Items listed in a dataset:
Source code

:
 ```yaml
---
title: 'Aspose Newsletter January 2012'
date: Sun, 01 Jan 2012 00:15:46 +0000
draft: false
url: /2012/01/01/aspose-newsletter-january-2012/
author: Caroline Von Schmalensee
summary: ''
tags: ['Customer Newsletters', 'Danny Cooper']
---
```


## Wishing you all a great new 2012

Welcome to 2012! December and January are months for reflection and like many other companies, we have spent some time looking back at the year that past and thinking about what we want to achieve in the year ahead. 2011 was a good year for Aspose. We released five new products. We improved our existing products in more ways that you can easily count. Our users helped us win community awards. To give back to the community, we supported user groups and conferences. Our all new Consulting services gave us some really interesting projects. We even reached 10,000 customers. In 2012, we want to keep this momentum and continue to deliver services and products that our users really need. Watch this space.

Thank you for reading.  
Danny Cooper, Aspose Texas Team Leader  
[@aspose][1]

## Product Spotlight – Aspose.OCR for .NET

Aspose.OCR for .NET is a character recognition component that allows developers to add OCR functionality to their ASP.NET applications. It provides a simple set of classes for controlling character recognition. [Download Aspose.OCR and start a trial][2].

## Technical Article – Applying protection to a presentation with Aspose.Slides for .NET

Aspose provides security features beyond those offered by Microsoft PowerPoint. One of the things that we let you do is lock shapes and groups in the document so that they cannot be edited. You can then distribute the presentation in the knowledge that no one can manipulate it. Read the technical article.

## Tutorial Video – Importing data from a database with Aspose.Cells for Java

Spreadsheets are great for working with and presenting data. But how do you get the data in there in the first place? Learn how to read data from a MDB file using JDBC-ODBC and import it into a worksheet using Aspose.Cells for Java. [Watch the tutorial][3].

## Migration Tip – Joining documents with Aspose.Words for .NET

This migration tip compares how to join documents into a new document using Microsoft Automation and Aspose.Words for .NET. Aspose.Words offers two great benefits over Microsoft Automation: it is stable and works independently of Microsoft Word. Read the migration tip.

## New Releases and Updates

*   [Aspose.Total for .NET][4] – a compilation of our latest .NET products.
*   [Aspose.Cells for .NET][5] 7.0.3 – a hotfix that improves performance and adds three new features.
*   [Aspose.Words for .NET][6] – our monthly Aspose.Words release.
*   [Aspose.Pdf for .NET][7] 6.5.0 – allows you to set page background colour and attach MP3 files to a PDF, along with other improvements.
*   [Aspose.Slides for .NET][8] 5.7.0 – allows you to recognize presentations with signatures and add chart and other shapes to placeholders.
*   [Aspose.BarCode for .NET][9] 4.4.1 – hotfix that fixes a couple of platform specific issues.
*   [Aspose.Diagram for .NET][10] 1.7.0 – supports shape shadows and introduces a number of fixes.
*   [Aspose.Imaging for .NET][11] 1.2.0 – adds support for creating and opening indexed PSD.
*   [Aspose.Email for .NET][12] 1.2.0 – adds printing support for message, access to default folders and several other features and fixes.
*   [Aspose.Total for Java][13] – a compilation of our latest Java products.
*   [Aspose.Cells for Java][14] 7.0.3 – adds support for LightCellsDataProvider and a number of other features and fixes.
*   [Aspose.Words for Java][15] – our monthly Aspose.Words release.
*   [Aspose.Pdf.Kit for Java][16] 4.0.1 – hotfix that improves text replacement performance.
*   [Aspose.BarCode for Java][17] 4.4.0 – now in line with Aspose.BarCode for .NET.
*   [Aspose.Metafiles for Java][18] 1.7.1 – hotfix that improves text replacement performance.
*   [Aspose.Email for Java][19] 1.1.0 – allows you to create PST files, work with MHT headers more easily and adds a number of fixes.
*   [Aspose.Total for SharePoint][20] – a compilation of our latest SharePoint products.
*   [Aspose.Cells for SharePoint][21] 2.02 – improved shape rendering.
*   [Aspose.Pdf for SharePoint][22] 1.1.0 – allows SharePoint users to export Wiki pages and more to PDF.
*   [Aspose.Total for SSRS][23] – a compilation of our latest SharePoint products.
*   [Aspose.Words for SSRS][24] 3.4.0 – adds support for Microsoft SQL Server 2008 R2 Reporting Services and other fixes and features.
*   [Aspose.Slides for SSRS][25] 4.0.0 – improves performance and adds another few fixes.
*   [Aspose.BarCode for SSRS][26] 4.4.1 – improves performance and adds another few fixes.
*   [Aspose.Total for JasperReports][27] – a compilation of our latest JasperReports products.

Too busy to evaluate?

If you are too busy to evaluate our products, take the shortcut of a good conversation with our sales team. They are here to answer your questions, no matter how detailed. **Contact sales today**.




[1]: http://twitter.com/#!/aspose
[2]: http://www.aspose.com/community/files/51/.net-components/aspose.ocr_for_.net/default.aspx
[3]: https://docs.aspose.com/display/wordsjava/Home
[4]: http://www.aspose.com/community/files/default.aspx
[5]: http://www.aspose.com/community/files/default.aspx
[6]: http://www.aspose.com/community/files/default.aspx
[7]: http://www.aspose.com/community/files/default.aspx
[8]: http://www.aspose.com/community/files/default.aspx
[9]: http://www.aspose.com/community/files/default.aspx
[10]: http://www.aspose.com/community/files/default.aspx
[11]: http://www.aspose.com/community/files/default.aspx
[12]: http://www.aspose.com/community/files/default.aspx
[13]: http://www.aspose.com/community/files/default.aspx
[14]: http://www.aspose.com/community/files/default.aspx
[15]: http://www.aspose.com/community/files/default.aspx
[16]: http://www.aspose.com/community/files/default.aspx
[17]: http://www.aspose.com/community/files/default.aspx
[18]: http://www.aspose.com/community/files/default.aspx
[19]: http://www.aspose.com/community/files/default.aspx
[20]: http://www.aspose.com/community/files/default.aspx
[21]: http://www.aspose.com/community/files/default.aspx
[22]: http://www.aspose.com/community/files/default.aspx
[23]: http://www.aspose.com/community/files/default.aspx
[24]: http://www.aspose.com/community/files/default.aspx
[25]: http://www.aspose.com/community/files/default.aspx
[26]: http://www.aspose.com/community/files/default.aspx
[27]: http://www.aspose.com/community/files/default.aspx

What you are asked to do: The required output is every line above from the one with "## New Releases and Updates" down to the one with "of other features and fixes.", restated word for word, ends included.

Expected answer:
## New Releases and Updates

*   [Aspose.Total for .NET][4] – a compilation of our latest .NET products.
*   [Aspose.Cells for .NET][5] 7.0.3 – a hotfix that improves performance and adds three new features.
*   [Aspose.Words for .NET][6] – our monthly Aspose.Words release.
*   [Aspose.Pdf for .NET][7] 6.5.0 – allows you to set page background colour and attach MP3 files to a PDF, along with other improvements.
*   [Aspose.Slides for .NET][8] 5.7.0 – allows you to recognize presentations with signatures and add chart and other shapes to placeholders.
*   [Aspose.BarCode for .NET][9] 4.4.1 – hotfix that fixes a couple of platform specific issues.
*   [Aspose.Diagram for .NET][10] 1.7.0 – supports shape shadows and introduces a number of fixes.
*   [Aspose.Imaging for .NET][11] 1.2.0 – adds support for creating and opening indexed PSD.
*   [Aspose.Email for .NET][12] 1.2.0 – adds printing support for message, access to default folders and several other features and fixes.
*   [Aspose.Total for Java][13] – a compilation of our latest Java products.
*   [Aspose.Cells for Java][14] 7.0.3 – adds support for LightCellsDataProvider and a number of other features and fixes.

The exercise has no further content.